(Source texts of formatted documents)

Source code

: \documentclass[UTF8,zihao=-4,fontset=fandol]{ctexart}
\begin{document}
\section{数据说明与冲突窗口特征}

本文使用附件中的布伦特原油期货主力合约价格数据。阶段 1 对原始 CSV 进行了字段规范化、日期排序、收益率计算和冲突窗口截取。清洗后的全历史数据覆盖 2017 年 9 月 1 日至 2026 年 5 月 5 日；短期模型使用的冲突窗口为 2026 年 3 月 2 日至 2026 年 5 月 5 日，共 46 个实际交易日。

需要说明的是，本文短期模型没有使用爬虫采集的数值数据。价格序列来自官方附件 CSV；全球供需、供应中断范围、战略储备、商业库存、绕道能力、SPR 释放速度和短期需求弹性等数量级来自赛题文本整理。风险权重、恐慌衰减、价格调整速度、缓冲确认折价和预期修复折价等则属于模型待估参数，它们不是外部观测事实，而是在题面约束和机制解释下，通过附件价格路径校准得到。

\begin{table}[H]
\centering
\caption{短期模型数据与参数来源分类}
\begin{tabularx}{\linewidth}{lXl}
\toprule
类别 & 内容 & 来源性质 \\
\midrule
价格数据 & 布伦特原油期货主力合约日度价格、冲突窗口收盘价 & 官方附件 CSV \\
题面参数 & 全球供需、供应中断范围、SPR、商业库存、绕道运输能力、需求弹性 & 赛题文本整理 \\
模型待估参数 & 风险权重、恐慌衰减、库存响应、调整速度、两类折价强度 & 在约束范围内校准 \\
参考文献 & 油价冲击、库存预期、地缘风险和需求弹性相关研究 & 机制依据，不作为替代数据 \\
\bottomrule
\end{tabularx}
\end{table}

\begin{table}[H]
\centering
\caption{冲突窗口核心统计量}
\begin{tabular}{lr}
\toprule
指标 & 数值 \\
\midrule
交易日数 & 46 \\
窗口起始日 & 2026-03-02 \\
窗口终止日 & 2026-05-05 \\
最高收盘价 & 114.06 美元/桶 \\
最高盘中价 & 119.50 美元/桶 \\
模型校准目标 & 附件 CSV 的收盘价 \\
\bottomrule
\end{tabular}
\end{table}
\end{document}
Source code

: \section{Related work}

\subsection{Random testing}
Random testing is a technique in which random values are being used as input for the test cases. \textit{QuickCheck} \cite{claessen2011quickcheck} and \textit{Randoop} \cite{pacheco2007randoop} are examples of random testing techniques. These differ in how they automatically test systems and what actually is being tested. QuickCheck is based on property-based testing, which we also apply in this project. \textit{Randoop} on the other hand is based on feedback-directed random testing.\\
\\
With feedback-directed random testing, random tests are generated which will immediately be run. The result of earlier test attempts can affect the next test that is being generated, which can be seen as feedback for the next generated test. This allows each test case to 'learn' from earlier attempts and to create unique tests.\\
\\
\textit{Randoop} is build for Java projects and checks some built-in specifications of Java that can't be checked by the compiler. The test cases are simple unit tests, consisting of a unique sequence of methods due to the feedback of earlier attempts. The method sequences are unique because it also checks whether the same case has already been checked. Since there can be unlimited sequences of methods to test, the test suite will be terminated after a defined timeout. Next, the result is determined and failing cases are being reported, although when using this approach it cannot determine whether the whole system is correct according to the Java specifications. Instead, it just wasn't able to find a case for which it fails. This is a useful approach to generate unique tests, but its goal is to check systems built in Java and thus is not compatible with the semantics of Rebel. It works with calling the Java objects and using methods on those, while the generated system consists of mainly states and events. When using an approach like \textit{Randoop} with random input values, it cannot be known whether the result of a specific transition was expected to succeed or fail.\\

◆ WORK TASK
The answer must consist of every line above that holds the string "商业库存", copied exactly.

◆ ANSWER
需要说明的是，本文短期模型没有使用爬虫采集的数值数据。价格序列来自官方附件 CSV；全球供需、供应中断范围、战略储备、商业库存、绕道能力、SPR 释放速度和短期需求弹性等数量级来自赛题文本整理。风险权重、恐慌衰减、价格调整速度、缓冲确认折价和预期修复折价等则属于模型待估参数，它们不是外部观测事实，而是在题面约束和机制解释下，通过附件价格路径校准得到。
题面参数 & 全球供需、供应中断范围、SPR、商业库存、绕道运输能力、需求弹性 & 赛题文本整理 \\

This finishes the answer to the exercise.